The idea didn’t make the 2022 legislative session’s agenda. A bill was never filed, according to Florida’s First Amendment Foundation.
But public records show Stephanie Kopelousos, DeSantis’ legislative affairs director, shared a draft proposal and briefing document just before lawmakers kicked off their annual session on Jan. 11. Those documents targeted New York Times Co. v. Sullivan, a 1964 landmark Supreme Court decision that made it extremely difficult for public officials to win a libel case.
A briefing document declared that the goal was to end federal standards established in the Times ruling and make defamation purely a matter of state law.
The draft bill would have changed the criteria for determining whether a falsehood was published with “actual malice,” limited the definition of “public figure” and presumed statements from anonymous sources to be false in defamation cases.

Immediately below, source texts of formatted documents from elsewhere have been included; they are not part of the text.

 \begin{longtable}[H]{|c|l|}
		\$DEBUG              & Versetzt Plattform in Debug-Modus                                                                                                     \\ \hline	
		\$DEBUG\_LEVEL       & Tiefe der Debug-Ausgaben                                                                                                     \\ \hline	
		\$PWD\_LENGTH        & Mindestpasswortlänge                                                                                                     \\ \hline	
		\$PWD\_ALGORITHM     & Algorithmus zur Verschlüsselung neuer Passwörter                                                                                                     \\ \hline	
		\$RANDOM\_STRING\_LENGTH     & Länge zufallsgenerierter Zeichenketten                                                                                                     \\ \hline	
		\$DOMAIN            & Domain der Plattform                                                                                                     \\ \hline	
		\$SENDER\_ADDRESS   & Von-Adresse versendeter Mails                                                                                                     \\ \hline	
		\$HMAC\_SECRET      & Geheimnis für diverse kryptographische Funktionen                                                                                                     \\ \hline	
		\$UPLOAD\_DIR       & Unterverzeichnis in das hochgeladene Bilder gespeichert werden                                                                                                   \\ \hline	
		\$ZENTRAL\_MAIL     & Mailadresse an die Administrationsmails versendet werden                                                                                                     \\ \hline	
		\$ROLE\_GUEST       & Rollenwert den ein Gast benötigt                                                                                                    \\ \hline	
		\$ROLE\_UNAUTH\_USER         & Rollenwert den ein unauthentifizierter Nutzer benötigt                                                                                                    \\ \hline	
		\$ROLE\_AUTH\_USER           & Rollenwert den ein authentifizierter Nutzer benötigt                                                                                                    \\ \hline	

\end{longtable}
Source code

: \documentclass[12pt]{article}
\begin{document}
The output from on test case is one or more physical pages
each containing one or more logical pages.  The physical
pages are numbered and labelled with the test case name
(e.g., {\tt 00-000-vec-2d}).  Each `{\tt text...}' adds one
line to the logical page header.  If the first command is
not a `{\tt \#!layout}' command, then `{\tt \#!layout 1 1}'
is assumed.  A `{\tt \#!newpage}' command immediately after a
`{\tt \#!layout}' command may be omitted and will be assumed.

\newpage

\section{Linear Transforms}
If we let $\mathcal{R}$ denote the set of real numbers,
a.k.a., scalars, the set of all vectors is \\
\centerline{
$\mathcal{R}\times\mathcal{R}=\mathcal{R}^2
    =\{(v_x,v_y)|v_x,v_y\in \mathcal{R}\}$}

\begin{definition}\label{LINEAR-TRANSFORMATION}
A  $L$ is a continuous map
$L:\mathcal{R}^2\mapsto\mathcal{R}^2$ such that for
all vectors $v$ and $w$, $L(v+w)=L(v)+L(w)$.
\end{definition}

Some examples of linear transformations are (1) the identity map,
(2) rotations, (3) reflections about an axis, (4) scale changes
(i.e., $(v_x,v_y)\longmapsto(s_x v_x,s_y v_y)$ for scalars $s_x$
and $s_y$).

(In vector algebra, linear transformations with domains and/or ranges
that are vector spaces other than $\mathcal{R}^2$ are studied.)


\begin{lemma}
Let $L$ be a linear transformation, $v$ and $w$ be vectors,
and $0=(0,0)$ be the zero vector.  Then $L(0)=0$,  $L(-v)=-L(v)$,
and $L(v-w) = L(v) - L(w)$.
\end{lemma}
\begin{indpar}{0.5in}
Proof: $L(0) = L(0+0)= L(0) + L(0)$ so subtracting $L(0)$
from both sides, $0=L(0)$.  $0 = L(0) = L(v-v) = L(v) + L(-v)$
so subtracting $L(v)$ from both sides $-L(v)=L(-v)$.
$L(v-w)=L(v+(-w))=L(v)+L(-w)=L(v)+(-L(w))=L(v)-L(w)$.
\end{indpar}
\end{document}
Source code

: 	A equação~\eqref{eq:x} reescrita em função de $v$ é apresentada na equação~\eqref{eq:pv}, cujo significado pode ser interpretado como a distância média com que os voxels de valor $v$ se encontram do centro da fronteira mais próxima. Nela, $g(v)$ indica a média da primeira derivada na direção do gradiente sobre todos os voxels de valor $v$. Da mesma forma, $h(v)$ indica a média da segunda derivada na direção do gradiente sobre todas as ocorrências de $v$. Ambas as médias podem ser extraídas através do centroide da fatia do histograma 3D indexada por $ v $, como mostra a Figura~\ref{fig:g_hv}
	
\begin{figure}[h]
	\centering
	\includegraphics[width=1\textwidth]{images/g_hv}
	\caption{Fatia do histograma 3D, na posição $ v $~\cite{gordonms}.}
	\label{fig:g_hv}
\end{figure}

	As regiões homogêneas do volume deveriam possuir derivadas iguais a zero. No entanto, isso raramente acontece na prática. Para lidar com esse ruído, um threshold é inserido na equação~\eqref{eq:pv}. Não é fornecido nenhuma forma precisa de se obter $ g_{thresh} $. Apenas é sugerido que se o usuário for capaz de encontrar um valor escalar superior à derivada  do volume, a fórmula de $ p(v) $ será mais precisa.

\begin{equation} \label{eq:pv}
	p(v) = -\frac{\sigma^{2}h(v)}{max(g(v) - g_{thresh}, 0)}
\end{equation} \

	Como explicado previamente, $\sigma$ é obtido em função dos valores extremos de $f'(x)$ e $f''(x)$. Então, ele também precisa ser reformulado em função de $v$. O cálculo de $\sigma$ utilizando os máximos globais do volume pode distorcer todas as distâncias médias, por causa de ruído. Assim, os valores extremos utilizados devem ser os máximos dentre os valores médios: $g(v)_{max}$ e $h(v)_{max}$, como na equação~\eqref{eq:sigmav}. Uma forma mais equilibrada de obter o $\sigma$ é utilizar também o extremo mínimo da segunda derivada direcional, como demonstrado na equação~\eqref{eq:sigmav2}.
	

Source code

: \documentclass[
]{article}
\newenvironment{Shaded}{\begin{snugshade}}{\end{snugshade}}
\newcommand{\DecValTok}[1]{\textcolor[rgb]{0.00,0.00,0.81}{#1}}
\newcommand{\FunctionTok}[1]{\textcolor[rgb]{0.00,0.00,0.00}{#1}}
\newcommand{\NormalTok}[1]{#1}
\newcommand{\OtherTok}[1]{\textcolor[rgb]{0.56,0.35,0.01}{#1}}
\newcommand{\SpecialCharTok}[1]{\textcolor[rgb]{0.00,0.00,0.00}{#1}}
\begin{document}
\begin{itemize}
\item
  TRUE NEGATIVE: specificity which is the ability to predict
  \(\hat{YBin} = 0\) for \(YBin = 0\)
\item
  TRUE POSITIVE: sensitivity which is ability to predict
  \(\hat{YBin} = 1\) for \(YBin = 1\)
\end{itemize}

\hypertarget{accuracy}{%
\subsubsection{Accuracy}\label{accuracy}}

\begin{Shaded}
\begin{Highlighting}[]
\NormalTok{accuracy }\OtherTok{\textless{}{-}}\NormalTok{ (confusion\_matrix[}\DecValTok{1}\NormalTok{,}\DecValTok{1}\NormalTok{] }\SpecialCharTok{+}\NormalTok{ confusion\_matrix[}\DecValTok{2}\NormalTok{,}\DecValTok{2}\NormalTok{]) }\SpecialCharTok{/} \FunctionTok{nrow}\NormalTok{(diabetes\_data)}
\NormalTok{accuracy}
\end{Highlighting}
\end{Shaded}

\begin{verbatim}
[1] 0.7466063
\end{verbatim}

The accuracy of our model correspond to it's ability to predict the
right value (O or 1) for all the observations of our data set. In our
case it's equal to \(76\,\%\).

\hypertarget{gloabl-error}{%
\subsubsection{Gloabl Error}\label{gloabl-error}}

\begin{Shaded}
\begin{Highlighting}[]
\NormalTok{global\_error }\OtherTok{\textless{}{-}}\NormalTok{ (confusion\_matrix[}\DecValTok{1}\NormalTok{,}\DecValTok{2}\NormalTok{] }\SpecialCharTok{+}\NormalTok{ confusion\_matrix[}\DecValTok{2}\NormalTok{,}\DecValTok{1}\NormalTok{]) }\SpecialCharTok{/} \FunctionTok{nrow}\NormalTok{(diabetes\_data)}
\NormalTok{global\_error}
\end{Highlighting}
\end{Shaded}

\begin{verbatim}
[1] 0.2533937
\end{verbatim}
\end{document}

“To the extent these provisions conflict with existing Supreme Court precedent, this legislation aims to invite challenges to such precedent with the goal of restoring the original understanding of the First Amendment,” states the document Kopelousos attached to an email sent Jan. 5 to a staffer in the office of state Senate President Wilton Simpson.
The governor’s office did not respond to a list of questions Tuesday about the proposal, including whether DeSantis was directly involved with the draft bill and if the idea is being considered for future action.
Simpson’s office did not respond to a request for comment.
Clay Calvert, a law and journalism professor at the University of Florida, said the proposal taps into a broader conservative campaign against mainstream news organizations.
“Many Republicans, including former President Donald Trump, are upset about the current state of libel law,” said Clay Calvert, a law and journalism professor at the University of Florida who reviewed the draft bill. “They believe it is too friendly to media defendants.”